Glycogen is found in a wide range of organisms, ranging from bacteria to mammals. As a major form of stored glucose, glycogen plays an essential role in maintaining energy homeostasis and cell survival. In this study, we engineered the glycogen metabolism of MSCs to promote glycogen accumulation. We tested several engineering strategies in human HEK 293T cells and primary MSCs derived from mice. Overexpression of phosphorylation-resistant GYS (GYSmut), as well as the co-expression of GYS and UGP, induced intense glycogen. Glycogen engineering enhanced the starvation resistance of MSCs and improved their viability post-implantation.
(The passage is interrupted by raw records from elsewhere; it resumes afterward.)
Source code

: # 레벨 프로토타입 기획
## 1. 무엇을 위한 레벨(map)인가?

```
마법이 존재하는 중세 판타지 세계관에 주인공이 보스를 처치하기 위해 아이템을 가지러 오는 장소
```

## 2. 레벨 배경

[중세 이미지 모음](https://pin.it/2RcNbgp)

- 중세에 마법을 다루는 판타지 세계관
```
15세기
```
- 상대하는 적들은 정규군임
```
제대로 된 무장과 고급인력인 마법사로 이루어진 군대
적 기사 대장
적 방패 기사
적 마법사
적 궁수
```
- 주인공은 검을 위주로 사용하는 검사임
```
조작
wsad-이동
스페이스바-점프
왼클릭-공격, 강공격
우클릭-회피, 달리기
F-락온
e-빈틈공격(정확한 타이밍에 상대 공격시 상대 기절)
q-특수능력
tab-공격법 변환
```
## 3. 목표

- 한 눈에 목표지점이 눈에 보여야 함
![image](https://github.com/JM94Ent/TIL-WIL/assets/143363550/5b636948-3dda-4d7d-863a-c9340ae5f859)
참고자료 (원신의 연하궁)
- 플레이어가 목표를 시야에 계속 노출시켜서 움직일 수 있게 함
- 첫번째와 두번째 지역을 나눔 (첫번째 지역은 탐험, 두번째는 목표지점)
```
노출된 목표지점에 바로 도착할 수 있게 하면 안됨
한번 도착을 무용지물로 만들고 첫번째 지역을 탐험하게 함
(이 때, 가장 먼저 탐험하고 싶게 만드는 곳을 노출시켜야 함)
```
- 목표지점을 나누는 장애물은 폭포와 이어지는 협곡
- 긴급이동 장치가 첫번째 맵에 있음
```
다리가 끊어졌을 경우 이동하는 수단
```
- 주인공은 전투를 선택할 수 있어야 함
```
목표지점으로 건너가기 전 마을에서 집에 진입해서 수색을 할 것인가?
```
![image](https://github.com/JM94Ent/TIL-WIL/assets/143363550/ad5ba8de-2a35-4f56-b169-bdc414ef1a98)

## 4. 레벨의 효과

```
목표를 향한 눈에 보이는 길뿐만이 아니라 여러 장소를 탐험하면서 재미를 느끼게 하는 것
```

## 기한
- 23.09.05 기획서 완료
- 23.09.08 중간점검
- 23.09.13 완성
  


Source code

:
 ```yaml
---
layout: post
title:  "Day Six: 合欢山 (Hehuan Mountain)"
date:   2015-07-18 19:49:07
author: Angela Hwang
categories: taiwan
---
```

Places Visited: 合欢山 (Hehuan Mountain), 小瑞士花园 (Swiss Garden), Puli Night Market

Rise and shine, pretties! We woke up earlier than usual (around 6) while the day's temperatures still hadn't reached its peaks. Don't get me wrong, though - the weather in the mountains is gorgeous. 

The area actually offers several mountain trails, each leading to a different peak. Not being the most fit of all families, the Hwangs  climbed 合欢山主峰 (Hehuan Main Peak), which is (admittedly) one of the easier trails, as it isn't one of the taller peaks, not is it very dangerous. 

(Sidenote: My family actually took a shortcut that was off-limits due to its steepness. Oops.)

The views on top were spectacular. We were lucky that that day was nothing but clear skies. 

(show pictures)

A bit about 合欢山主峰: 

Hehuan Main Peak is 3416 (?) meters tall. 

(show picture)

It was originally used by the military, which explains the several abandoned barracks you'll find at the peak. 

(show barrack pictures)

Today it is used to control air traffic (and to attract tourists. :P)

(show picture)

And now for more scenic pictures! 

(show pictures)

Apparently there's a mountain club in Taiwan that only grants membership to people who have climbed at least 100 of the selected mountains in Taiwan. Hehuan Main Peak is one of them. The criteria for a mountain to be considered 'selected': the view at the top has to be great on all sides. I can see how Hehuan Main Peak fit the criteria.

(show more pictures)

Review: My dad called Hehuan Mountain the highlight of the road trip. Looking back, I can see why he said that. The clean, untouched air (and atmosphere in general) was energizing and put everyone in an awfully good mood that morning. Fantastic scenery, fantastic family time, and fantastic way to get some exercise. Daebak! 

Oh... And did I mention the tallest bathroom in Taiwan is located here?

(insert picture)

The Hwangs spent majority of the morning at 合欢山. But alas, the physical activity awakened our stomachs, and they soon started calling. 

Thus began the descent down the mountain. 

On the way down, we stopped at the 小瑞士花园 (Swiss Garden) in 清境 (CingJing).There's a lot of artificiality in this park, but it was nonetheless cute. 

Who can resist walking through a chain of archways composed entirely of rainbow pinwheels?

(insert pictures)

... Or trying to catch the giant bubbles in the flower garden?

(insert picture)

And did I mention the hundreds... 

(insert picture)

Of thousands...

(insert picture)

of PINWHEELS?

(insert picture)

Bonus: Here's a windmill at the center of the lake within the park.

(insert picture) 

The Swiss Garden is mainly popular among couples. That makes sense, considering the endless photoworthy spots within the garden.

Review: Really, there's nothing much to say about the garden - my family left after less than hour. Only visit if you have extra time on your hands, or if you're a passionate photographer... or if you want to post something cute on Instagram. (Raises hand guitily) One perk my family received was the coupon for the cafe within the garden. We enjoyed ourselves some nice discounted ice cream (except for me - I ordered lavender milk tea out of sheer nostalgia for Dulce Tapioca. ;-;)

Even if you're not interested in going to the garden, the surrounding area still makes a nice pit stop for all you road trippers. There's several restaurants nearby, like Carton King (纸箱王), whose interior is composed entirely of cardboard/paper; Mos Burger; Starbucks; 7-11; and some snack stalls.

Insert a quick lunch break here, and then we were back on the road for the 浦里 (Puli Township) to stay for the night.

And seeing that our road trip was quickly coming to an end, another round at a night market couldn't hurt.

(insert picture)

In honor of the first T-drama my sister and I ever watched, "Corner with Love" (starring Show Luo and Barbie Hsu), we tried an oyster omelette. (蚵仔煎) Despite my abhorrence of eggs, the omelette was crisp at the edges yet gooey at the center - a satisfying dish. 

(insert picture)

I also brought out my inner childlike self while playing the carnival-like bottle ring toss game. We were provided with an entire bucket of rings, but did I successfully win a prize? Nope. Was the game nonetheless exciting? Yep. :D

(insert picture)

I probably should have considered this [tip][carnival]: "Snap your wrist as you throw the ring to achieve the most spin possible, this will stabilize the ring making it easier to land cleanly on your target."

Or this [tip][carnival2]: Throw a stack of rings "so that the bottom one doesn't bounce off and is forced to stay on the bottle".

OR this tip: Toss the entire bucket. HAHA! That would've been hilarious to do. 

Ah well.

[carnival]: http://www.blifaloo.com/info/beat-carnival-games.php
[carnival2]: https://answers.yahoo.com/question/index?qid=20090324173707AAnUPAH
Compared with the control group, the engineered MSCs exhibited a significantly enhanced therapeutic effect on PF, indicating the importance of glucose metabolism regulation for MSC-based therapy.
Glycogen-engineered MSCs may serve as chassis cells for further applications by enhancing cell viability post-implantation, and our glycogen engineering strategies also have the potential to be applied to other therapeutic cells. Transient expression of GYSmut by mRNA transfection may be a safer alternative than lentiviral transduction, avoiding the risks of chromosomal modification. LNP-mediated circular mRNA transfection would further improve engineering efficiency (Huang et al., 2024).
We investigated the effect of glycogen engineering on the transcriptome of MSCs by RNA-seq, which revealed large-scale gene transcription changes. In future studies, complex regulatory networks may be elucidated at the levels of proteomics and metabolomics. Previous studies have revealed the role of glucose metabolism regulation in MSCs’ immunoregulatory properties (Contreras-Lopez et al., 2020; Luo et al., 2023). The broader impact of glycogen engineering on MSCs remains to be elucidated. We tested the therapeutic efficacy of glycogen-engineered MSCs in the bleomycin-induced PF mice model. Their efficacy in other disease models is still to be investigated.
Within the context of MSC-based cellular therapies, administered cells were distributed to various microenvironments characterized by variable oxygen concentration, nutrient availability, and immune responses. While in vivo animal models offer a more physiologically relevant platform for validation, they are less convenient for detailed investigation due to multifactorial influences, making it challenging to fully understand the precise kinetic properties and adaptation dynamics of the implanted cells, which is a limitation of this study.
In previous studies, complex gene circuits were introduced to enhance the efficacy of various cell-based therapies, including MSCs and CAR-T cells (Allen et al., 2022; Cheng et al., 2019), and some research also revealed the advantages of metabolic engineering (ME) (Ye et al., 2022). However, in contrast to extensive ME research in prokaryotic organisms, ME of mammalian therapeutic cells has yet to be developed. Here, we demonstrated the great potential of glycogen engineering, offering a basis for future studies. By dynamically controlling essential enzymes, cellular metabolism can be remodeled to achieve optimal survival and therapeutic efficacy post-implantation. Further research in this area will provide additional opportunities for cell therapy, gene therapy, and tissue engineering.